Provided entries:
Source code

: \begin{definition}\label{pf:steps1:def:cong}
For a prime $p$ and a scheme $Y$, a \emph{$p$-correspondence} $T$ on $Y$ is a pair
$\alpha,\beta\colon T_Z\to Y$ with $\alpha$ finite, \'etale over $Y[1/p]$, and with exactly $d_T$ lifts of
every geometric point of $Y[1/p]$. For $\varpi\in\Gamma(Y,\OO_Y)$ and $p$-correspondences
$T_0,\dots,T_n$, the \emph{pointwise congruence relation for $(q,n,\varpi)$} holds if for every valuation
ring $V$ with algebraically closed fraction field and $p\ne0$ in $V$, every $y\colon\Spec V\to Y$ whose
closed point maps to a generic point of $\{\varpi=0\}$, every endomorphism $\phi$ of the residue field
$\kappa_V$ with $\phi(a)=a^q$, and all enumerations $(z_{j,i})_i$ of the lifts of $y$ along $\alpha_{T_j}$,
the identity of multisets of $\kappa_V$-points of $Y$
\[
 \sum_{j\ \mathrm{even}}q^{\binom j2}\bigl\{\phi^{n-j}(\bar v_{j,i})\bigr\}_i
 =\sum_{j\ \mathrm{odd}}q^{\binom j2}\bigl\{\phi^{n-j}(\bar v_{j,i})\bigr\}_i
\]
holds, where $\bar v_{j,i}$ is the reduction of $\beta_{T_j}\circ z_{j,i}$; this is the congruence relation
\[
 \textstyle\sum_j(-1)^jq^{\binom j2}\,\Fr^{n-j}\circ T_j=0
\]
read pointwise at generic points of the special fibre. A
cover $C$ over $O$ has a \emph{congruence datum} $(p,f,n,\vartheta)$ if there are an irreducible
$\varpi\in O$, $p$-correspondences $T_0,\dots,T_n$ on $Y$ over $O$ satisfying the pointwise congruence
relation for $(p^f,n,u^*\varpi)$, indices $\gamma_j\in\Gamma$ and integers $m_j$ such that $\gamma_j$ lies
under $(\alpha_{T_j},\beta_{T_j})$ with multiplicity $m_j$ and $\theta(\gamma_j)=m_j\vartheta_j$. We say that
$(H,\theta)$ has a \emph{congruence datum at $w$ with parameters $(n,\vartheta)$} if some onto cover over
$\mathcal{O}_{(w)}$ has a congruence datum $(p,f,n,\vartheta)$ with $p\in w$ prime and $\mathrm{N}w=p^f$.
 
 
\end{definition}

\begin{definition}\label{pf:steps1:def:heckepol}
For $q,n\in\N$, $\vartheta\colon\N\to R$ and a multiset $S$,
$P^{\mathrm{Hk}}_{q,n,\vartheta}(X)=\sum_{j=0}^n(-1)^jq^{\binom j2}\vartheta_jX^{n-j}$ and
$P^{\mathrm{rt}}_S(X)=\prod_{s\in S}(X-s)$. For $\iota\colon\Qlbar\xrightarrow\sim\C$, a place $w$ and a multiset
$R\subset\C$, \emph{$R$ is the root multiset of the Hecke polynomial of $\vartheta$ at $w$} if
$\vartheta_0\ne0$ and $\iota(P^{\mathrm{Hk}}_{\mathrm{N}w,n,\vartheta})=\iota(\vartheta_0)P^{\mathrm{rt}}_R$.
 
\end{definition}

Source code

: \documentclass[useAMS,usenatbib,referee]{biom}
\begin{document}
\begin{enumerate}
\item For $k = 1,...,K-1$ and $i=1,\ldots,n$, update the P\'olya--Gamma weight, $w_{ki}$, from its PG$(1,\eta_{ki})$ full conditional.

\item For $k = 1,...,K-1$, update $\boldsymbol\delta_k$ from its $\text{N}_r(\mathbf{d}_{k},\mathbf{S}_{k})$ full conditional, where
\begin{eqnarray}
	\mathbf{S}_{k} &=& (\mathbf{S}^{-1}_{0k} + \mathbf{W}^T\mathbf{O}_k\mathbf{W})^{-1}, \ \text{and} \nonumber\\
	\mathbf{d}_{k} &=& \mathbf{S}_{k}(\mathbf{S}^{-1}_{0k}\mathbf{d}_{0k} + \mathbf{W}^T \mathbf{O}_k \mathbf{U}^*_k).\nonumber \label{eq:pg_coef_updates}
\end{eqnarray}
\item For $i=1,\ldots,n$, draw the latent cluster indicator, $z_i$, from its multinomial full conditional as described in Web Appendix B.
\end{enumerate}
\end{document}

Task directions: All of the entries above need to be output again exactly.

Output:
Source code

: \begin{definition}\label{pf:steps1:def:cong}
For a prime $p$ and a scheme $Y$, a \emph{$p$-correspondence} $T$ on $Y$ is a pair
$\alpha,\beta\colon T_Z\to Y$ with $\alpha$ finite, \'etale over $Y[1/p]$, and with exactly $d_T$ lifts of
every geometric point of $Y[1/p]$. For $\varpi\in\Gamma(Y,\OO_Y)$ and $p$-correspondences
$T_0,\dots,T_n$, the \emph{pointwise congruence relation for $(q,n,\varpi)$} holds if for every valuation
ring $V$ with algebraically closed fraction field and $p\ne0$ in $V$, every $y\colon\Spec V\to Y$ whose
closed point maps to a generic point of $\{\varpi=0\}$, every endomorphism $\phi$ of the residue field
$\kappa_V$ with $\phi(a)=a^q$, and all enumerations $(z_{j,i})_i$ of the lifts of $y$ along $\alpha_{T_j}$,
the identity of multisets of $\kappa_V$-points of $Y$
\[
 \sum_{j\ \mathrm{even}}q^{\binom j2}\bigl\{\phi^{n-j}(\bar v_{j,i})\bigr\}_i
 =\sum_{j\ \mathrm{odd}}q^{\binom j2}\bigl\{\phi^{n-j}(\bar v_{j,i})\bigr\}_i
\]
holds, where $\bar v_{j,i}$ is the reduction of $\beta_{T_j}\circ z_{j,i}$; this is the congruence relation
\[
 \textstyle\sum_j(-1)^jq^{\binom j2}\,\Fr^{n-j}\circ T_j=0
\]
read pointwise at generic points of the special fibre. A
cover $C$ over $O$ has a \emph{congruence datum} $(p,f,n,\vartheta)$ if there are an irreducible
$\varpi\in O$, $p$-correspondences $T_0,\dots,T_n$ on $Y$ over $O$ satisfying the pointwise congruence
relation for $(p^f,n,u^*\varpi)$, indices $\gamma_j\in\Gamma$ and integers $m_j$ such that $\gamma_j$ lies
under $(\alpha_{T_j},\beta_{T_j})$ with multiplicity $m_j$ and $\theta(\gamma_j)=m_j\vartheta_j$. We say that
$(H,\theta)$ has a \emph{congruence datum at $w$ with parameters $(n,\vartheta)$} if some onto cover over
$\mathcal{O}_{(w)}$ has a congruence datum $(p,f,n,\vartheta)$ with $p\in w$ prime and $\mathrm{N}w=p^f$.
 
 
\end{definition}

\begin{definition}\label{pf:steps1:def:heckepol}
For $q,n\in\N$, $\vartheta\colon\N\to R$ and a multiset $S$,
$P^{\mathrm{Hk}}_{q,n,\vartheta}(X)=\sum_{j=0}^n(-1)^jq^{\binom j2}\vartheta_jX^{n-j}$ and
$P^{\mathrm{rt}}_S(X)=\prod_{s\in S}(X-s)$. For $\iota\colon\Qlbar\xrightarrow\sim\C$, a place $w$ and a multiset
$R\subset\C$, \emph{$R$ is the root multiset of the Hecke polynomial of $\vartheta$ at $w$} if
$\vartheta_0\ne0$ and $\iota(P^{\mathrm{Hk}}_{\mathrm{N}w,n,\vartheta})=\iota(\vartheta_0)P^{\mathrm{rt}}_R$.
 
\end{definition}

Source code

: \documentclass[useAMS,usenatbib,referee]{biom}
\begin{document}
\begin{enumerate}
\item For $k = 1,...,K-1$ and $i=1,\ldots,n$, update the P\'olya--Gamma weight, $w_{ki}$, from its PG$(1,\eta_{ki})$ full conditional.

\item For $k = 1,...,K-1$, update $\boldsymbol\delta_k$ from its $\text{N}_r(\mathbf{d}_{k},\mathbf{S}_{k})$ full conditional, where
\begin{eqnarray}
	\mathbf{S}_{k} &=& (\mathbf{S}^{-1}_{0k} + \mathbf{W}^T\mathbf{O}_k\mathbf{W})^{-1}, \ \text{and} \nonumber\\
	\mathbf{d}_{k} &=& \mathbf{S}_{k}(\mathbf{S}^{-1}_{0k}\mathbf{d}_{0k} + \mathbf{W}^T \mathbf{O}_k \mathbf{U}^*_k).\nonumber \label{eq:pg_coef_updates}
\end{eqnarray}
\item For $i=1,\ldots,n$, draw the latent cluster indicator, $z_i$, from its multinomial full conditional as described in Web Appendix B.
\end{enumerate}
\end{document}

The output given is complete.